▸ Activity:
Search the material for the word "await" and copy every line in which it occurs.

┌──

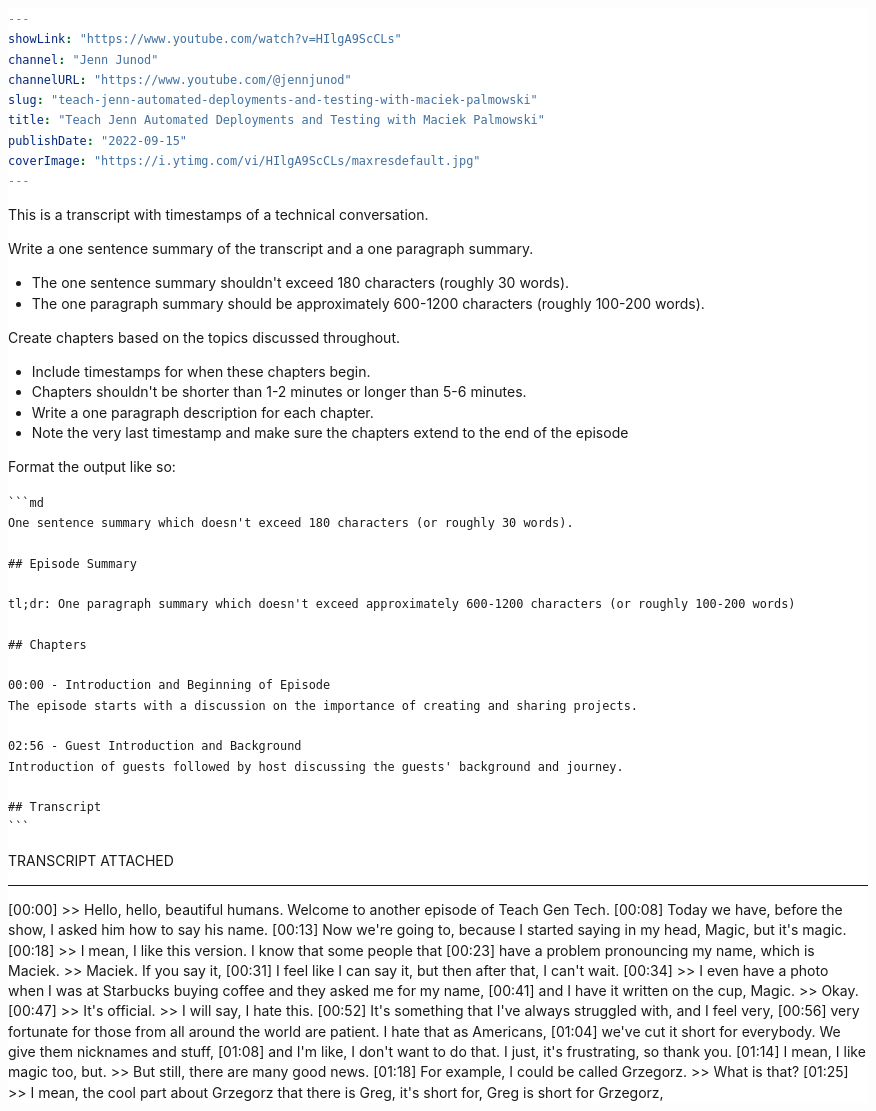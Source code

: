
 ```yaml
---
showLink: "https://www.youtube.com/watch?v=HIlgA9ScCLs"
channel: "Jenn Junod"
channelURL: "https://www.youtube.com/@jennjunod"
slug: "teach-jenn-automated-deployments-and-testing-with-maciek-palmowski"
title: "Teach Jenn Automated Deployments and Testing with Maciek Palmowski"
publishDate: "2022-09-15"
coverImage: "https://i.ytimg.com/vi/HIlgA9ScCLs/maxresdefault.jpg"
---
```


This is a transcript with timestamps of a technical conversation.

Write a one sentence summary of the transcript and a one paragraph summary.
  - The one sentence summary shouldn't exceed 180 characters (roughly 30 words).
  - The one paragraph summary should be approximately 600-1200 characters (roughly 100-200 words).

Create chapters based on the topics discussed throughout.
  - Include timestamps for when these chapters begin.
  - Chapters shouldn't be shorter than 1-2 minutes or longer than 5-6 minutes.
  - Write a one paragraph description for each chapter.
  - Note the very last timestamp and make sure the chapters extend to the end of the episode

Format the output like so:

    ```md
    One sentence summary which doesn't exceed 180 characters (or roughly 30 words).

    ## Episode Summary
    
    tl;dr: One paragraph summary which doesn't exceed approximately 600-1200 characters (or roughly 100-200 words)

    ## Chapters
    
    00:00 - Introduction and Beginning of Episode
    The episode starts with a discussion on the importance of creating and sharing projects.
    
    02:56 - Guest Introduction and Background
    Introduction of guests followed by host discussing the guests' background and journey.

    ## Transcript
    ```

TRANSCRIPT ATTACHED

---

[00:00] >> Hello, hello, beautiful humans. Welcome to another episode of Teach Gen Tech.
[00:08] Today we have, before the show, I asked him how to say his name.
[00:13] Now we're going to, because I started saying in my head, Magic, but it's magic.
[00:18] >> I mean, I like this version. I know that some people that
[00:23] have a problem pronouncing my name, which is Maciek. >> Maciek. If you say it,
[00:31] I feel like I can say it, but then after that, I can't wait.
[00:34] >> I even have a photo when I was at Starbucks buying coffee and they asked me for my name,
[00:41] and I have it written on the cup, Magic. >> Okay.
[00:47] >> It's official. >> I will say, I hate this.
[00:52] It's something that I've always struggled with, and I feel very,
[00:56] very fortunate for those from all around the world are patient. I hate that as Americans,
[01:04] we've cut it short for everybody. We give them nicknames and stuff,
[01:08] and I'm like, I don't want to do that. I just, it's frustrating, so thank you.
[01:14] I mean, I like magic too, but. >> But still, there are many good news.
[01:18] For example, I could be called Grzegorz. >> What is that?
[01:25] >> I mean, the cool part about Grzegorz that there is Greg, it's short for, Greg is short for Grzegorz,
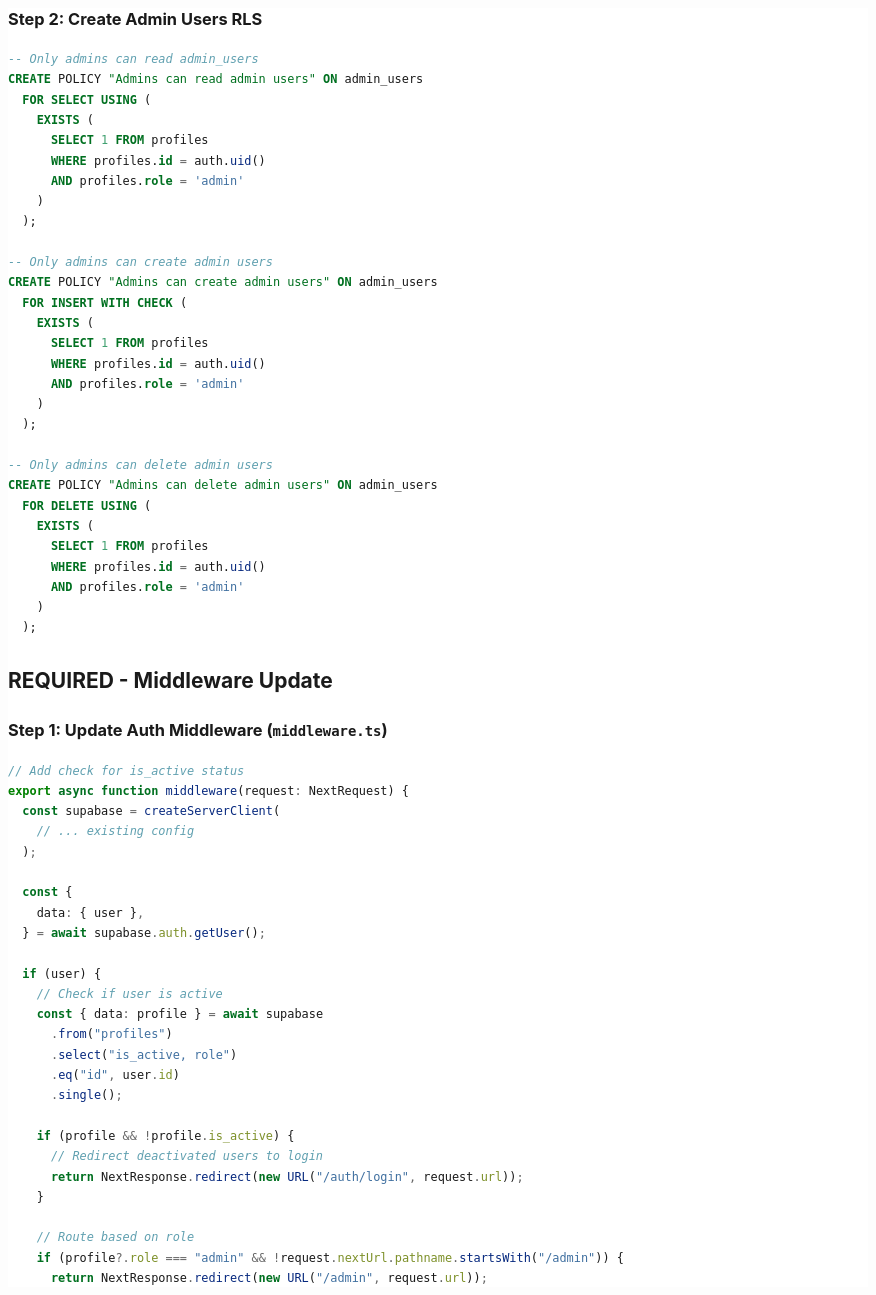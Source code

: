 ### Step 2: Create Admin Users RLS
```sql
-- Only admins can read admin_users
CREATE POLICY "Admins can read admin users" ON admin_users
  FOR SELECT USING (
    EXISTS (
      SELECT 1 FROM profiles 
      WHERE profiles.id = auth.uid() 
      AND profiles.role = 'admin'
    )
  );

-- Only admins can create admin users
CREATE POLICY "Admins can create admin users" ON admin_users
  FOR INSERT WITH CHECK (
    EXISTS (
      SELECT 1 FROM profiles 
      WHERE profiles.id = auth.uid() 
      AND profiles.role = 'admin'
    )
  );

-- Only admins can delete admin users
CREATE POLICY "Admins can delete admin users" ON admin_users
  FOR DELETE USING (
    EXISTS (
      SELECT 1 FROM profiles 
      WHERE profiles.id = auth.uid() 
      AND profiles.role = 'admin'
    )
  );
```

## REQUIRED - Middleware Update

### Step 1: Update Auth Middleware (`middleware.ts`)
```typescript
// Add check for is_active status
export async function middleware(request: NextRequest) {
  const supabase = createServerClient(
    // ... existing config
  );

  const {
    data: { user },
  } = await supabase.auth.getUser();

  if (user) {
    // Check if user is active
    const { data: profile } = await supabase
      .from("profiles")
      .select("is_active, role")
      .eq("id", user.id)
      .single();

    if (profile && !profile.is_active) {
      // Redirect deactivated users to login
      return NextResponse.redirect(new URL("/auth/login", request.url));
    }

    // Route based on role
    if (profile?.role === "admin" && !request.nextUrl.pathname.startsWith("/admin")) {
      return NextResponse.redirect(new URL("/admin", request.url));
```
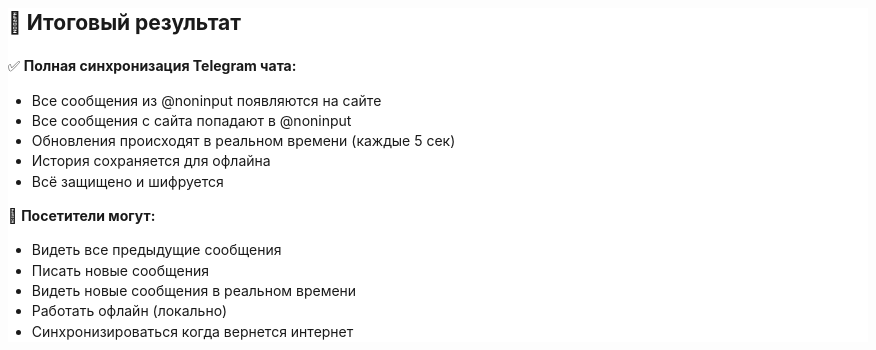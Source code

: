 ## 🎯 Итоговый результат

✅ **Полная синхронизация Telegram чата:**
- Все сообщения из @noninput появляются на сайте
- Все сообщения с сайта попадают в @noninput
- Обновления происходят в реальном времени (каждые 5 сек)
- История сохраняется для офлайна
- Всё защищено и шифруется

🚀 **Посетители могут:**
- Видеть все предыдущие сообщения
- Писать новые сообщения
- Видеть новые сообщения в реальном времени
- Работать офлайн (локально)
- Синхронизироваться когда вернется интернет

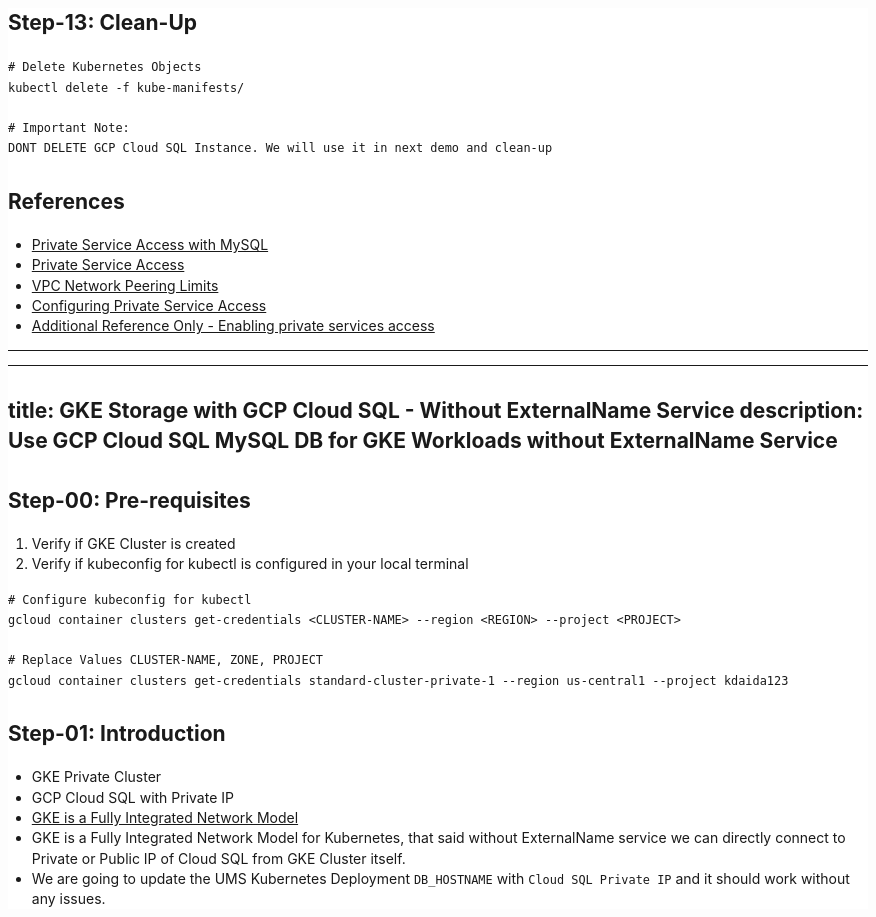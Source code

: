 ## Step-13: Clean-Up
```t
# Delete Kubernetes Objects
kubectl delete -f kube-manifests/

# Important Note: 
DONT DELETE GCP Cloud SQL Instance. We will use it in next demo and clean-up
```

## References
- [Private Service Access with MySQL](https://cloud.google.com/sql/docs/mysql/configure-private-services-access#console)
- [Private Service Access](https://cloud.google.com/vpc/docs/private-services-access)
- [VPC Network Peering Limits](https://cloud.google.com/vpc/docs/quota#vpc-peering)
- [Configuring Private Service Access](https://cloud.google.com/vpc/docs/configure-private-services-access)
- [Additional Reference Only - Enabling private services access](https://cloud.google.com/service-infrastructure/docs/enabling-private-services-access)

---

---
title: GKE Storage with GCP Cloud SQL - Without ExternalName Service
description: Use GCP Cloud SQL MySQL DB for GKE Workloads without ExternalName Service
---


## Step-00: Pre-requisites
1. Verify if GKE Cluster is created
2. Verify if kubeconfig for kubectl is configured in your local terminal
```t
# Configure kubeconfig for kubectl
gcloud container clusters get-credentials <CLUSTER-NAME> --region <REGION> --project <PROJECT>

# Replace Values CLUSTER-NAME, ZONE, PROJECT
gcloud container clusters get-credentials standard-cluster-private-1 --region us-central1 --project kdaida123
```

## Step-01: Introduction
- GKE Private Cluster 
- GCP Cloud SQL with Private IP 
- [GKE is a Fully Integrated Network Model](https://cloud.google.com/architecture/gke-compare-network-models)
- GKE is a Fully Integrated Network Model for Kubernetes, that said without ExternalName service we can directly connect to Private or Public IP of Cloud SQL from GKE Cluster itself. 
- We are going to update the UMS Kubernetes Deployment `DB_HOSTNAME` with `Cloud SQL Private IP` and it should work without any issues.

└──

▸ Exercise output:
  } = await supabase.auth.getUser();
    const { data: profile } = await supabase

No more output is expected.